Let $A$ be a commutative ring and $P$ an $A$-module.

I) We'll say that $P$ is a locally free module of rank one or is invertible if $P$ is finitely generated, projective and of rank one in the sense that for every prime ideal $\mathfrak p$ of $A$ the localized $A_\mathfrak p$- module $P_\mathfrak p$ (which is free by projectiveness) is of dimension $1$.
These modules correspond bijectively, by a well known result of Serre in FAC, to locally free sheaves $\tilde P$ of rank $1$ on $\operatorname {Spec}A$, also known as invertible sheaves. This is one motivation for the above terminology.
Another justification for the terminology "invertible" is that these modules are exactly those for which the canonical evaluation map $ P^*\otimes_AP\to A$ is an isomorphism.

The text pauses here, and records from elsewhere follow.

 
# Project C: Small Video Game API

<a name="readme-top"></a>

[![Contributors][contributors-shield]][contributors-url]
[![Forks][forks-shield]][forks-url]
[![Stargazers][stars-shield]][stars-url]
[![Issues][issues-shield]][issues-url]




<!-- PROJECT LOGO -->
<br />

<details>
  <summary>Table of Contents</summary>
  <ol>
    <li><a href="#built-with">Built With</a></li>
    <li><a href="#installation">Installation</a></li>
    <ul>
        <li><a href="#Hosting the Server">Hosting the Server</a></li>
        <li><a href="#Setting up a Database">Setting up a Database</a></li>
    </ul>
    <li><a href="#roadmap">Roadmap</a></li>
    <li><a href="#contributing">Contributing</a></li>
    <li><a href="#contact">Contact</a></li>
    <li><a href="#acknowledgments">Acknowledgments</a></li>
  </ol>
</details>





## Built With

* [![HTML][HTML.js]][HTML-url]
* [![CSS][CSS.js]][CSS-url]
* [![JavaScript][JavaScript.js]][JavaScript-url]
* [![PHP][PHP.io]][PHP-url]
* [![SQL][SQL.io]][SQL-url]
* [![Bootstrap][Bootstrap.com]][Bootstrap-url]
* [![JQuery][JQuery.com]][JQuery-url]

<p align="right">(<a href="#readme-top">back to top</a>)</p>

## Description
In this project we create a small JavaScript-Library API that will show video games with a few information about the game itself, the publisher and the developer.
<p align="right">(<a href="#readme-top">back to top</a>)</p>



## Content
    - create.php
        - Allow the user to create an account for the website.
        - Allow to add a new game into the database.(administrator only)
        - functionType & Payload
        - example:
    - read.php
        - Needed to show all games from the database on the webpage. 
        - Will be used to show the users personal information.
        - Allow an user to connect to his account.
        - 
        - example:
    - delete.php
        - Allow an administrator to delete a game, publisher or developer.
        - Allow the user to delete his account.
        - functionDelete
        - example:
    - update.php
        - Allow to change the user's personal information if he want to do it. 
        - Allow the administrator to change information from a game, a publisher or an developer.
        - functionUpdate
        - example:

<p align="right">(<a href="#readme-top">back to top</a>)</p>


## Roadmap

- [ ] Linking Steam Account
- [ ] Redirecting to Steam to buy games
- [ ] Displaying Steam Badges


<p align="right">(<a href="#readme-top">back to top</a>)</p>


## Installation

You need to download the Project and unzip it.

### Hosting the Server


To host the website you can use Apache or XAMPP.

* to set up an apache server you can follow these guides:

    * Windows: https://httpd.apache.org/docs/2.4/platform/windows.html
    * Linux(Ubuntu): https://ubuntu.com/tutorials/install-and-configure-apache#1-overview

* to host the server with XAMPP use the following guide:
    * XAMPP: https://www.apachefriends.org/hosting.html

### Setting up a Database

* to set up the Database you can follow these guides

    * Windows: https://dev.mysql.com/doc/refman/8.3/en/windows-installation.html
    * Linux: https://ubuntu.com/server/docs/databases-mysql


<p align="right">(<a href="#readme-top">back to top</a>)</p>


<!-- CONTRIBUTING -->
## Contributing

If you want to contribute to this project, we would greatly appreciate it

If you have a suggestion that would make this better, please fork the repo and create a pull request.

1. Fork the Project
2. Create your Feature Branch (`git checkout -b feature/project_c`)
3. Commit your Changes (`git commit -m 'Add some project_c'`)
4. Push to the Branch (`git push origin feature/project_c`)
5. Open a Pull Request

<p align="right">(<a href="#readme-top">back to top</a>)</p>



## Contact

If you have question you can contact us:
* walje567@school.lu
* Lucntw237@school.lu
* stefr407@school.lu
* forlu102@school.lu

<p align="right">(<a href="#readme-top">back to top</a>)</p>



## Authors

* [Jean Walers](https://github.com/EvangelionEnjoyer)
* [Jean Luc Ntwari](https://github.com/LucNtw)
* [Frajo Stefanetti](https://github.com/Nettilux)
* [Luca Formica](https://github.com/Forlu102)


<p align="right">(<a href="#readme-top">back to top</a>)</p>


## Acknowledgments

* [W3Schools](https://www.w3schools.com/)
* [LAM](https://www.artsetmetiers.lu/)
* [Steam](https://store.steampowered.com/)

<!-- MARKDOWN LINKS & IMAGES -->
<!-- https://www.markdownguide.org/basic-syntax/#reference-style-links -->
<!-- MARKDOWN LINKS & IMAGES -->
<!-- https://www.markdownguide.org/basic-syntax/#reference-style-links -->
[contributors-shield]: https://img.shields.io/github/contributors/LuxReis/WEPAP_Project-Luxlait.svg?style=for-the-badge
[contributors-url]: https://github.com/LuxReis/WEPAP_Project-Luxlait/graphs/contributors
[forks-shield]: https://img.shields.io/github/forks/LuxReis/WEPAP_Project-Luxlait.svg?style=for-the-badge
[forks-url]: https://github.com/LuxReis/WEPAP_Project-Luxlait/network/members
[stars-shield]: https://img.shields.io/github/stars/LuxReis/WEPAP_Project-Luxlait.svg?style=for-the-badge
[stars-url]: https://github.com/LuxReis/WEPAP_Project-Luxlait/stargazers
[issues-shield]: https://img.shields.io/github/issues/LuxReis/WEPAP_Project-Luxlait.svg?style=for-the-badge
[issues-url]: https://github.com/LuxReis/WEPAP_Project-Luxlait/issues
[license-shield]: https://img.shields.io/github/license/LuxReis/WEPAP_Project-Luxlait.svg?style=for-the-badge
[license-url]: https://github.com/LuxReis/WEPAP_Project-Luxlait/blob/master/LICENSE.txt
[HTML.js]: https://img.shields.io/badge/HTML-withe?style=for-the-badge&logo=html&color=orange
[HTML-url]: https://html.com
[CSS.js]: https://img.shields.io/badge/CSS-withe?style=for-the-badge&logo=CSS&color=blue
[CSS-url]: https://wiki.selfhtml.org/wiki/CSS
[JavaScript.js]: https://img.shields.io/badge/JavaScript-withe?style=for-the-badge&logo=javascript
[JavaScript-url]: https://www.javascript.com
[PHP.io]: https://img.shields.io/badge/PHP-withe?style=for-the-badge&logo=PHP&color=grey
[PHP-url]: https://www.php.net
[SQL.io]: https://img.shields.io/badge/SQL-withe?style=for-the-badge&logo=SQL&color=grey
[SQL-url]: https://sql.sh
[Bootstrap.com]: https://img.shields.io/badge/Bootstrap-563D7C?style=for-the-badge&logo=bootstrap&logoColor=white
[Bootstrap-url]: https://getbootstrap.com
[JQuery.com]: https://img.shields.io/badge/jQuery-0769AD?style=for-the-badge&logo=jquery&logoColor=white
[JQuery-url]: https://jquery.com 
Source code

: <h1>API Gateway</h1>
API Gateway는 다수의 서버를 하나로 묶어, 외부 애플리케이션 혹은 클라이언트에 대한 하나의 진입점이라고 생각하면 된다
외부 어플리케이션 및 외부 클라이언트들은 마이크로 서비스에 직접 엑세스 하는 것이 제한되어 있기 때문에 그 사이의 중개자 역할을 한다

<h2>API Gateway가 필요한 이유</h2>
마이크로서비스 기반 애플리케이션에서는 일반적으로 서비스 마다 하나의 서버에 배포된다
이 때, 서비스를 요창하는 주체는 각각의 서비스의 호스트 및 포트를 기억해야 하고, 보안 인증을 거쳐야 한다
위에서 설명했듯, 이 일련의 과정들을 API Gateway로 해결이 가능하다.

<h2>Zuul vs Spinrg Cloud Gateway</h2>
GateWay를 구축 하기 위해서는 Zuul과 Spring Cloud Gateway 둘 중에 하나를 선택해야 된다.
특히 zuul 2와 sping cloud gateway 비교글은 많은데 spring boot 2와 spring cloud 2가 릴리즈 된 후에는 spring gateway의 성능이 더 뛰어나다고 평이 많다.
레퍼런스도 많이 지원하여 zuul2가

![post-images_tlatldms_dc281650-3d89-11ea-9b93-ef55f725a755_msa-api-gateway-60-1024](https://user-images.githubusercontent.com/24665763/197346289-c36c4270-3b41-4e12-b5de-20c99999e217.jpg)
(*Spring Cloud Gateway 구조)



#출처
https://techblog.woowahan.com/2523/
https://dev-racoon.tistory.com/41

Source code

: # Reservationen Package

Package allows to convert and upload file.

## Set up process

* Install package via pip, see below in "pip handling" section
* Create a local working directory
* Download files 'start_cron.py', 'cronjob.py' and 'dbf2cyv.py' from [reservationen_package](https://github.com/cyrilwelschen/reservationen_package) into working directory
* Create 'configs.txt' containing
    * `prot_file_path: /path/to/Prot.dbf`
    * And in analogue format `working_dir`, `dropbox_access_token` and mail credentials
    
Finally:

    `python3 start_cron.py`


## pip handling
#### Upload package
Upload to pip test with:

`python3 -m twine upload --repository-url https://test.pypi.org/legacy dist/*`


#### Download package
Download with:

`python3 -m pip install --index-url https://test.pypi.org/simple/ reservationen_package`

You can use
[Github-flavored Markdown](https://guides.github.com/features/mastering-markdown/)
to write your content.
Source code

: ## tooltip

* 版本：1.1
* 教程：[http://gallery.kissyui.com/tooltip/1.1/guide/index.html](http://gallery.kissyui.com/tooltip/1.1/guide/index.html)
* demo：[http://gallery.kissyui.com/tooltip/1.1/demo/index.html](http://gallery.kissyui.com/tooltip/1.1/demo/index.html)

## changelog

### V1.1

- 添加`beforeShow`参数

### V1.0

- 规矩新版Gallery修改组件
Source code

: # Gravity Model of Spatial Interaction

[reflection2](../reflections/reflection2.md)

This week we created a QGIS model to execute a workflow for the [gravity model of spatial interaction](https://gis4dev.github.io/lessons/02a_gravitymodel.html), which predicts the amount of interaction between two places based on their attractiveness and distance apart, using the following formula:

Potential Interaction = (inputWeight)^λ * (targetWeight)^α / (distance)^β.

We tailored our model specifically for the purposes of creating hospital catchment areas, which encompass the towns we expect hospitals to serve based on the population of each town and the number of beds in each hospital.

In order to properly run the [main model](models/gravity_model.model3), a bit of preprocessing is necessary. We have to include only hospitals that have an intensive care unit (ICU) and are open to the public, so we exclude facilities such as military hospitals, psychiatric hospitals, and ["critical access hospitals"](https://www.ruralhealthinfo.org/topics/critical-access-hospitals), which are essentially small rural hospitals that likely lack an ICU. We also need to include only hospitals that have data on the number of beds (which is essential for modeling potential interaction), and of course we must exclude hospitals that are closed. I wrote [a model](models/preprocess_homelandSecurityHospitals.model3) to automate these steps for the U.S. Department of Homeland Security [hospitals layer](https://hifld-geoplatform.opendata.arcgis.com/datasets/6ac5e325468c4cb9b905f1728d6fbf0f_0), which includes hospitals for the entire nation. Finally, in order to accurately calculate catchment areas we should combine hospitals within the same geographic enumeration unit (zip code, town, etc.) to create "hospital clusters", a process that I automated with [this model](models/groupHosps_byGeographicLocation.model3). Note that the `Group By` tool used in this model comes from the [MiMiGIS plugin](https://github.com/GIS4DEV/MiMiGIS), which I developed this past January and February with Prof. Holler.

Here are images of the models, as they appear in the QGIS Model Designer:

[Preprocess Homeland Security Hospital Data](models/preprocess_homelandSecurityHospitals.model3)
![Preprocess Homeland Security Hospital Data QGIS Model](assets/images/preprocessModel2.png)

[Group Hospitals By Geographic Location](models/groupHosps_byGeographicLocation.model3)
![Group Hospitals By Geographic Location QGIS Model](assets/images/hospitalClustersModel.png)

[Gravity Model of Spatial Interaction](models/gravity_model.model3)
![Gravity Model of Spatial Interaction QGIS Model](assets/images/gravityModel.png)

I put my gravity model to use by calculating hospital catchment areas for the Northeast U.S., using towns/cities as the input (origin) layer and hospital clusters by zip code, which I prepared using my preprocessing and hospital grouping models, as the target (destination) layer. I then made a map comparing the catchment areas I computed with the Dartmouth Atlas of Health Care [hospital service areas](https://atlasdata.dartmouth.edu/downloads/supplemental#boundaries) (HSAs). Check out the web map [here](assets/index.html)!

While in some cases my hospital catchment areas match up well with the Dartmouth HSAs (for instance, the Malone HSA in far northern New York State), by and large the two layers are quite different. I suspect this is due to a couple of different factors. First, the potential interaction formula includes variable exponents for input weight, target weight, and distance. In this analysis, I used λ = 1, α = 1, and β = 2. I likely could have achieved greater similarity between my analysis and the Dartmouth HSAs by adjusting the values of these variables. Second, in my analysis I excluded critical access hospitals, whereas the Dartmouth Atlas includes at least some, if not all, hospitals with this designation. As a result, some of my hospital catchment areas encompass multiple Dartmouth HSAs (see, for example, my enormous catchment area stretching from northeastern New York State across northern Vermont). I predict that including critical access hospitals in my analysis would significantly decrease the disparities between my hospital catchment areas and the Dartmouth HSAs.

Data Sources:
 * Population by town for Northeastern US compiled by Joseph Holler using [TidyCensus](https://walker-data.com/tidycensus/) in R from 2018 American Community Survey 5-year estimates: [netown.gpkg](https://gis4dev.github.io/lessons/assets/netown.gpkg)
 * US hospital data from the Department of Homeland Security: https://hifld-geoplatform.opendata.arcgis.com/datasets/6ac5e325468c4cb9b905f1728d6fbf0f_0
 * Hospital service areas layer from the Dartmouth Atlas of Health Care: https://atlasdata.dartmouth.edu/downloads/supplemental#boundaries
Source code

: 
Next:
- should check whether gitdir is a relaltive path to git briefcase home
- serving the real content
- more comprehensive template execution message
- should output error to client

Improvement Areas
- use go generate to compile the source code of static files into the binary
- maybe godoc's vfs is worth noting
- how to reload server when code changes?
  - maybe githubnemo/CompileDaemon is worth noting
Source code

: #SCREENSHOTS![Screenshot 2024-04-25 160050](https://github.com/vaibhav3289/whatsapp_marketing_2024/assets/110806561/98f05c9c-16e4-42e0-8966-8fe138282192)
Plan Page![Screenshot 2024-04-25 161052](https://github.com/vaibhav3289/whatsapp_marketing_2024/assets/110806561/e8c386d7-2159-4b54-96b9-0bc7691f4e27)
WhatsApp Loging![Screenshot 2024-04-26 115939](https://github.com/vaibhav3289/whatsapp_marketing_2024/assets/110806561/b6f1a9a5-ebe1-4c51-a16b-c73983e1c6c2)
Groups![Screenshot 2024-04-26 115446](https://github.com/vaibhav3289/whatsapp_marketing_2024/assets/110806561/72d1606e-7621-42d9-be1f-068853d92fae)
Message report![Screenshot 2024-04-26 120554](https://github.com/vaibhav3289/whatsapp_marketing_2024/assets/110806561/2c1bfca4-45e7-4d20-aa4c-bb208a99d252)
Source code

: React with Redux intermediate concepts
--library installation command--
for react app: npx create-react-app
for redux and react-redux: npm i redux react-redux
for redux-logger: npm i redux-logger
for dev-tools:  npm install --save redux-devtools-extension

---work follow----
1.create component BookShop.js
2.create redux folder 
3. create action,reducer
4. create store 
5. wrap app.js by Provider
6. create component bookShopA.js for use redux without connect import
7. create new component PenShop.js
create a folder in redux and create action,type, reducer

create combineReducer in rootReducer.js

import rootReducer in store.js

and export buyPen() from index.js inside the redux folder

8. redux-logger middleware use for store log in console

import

II) If $B\supset A$ is an overring of $A$ and $P\subset B$ is an $A$-module, we'll say that it is concretely invertible with respect to $B$ if $P.(A:P)_B=A$.
[As is standard $(A:P)_B$ denotes the set of elements $b\in B$ such that $bP\subset A$]
Lam proves in his Lectures on Modules and Rings, that these concretely invertible modules are invertible. What about the converse?

Question:
Is an invertible $A$-module $P$ isomorphic as an $A$-module to a concretely invertible module $P'\subset B$ with respect to a suitable overring $B\supset A$?

Remarks
a) Denote by $\operatorname {Quot} A$ the total quotient ring of $A$ obtained by inverting the regular (=not zero-divisors) of $A$, so that $A\hookrightarrow \operatorname {Quot} A$ is injective.
Then a submodule $P\subset \operatorname {Quot}A$ is invertible if and only if it is concretely invertible.
b) The answer is "yes" if $A$ is an integral domain: we can take $P'$ sitting inside $B=\operatorname {Frac}A$.
c) The answer is "yes" if $A$ is semi-local, since then $P$ is free of rank $1$: see here.
d) The answer is "yes" if $A$ is noetherian: in Eisenbud's Commutative Algebra, page 253, Theorem 11.6 b., it is proven that every invertible module $P$ over a noetherian ring $A$ is isomorphic to a concretely invertible submodule $P'\subset \operatorname {Quot} A$ of its total quotient ring.
e) Whatever the answer to the question is, it is definitely not true that we can always find the required $P'$ inside the total quotient ring $B=\operatorname {Quot} A$.
Lam gives a counter-example in his Lectures on Modules and Rings, Example (2.22)(A), page 37.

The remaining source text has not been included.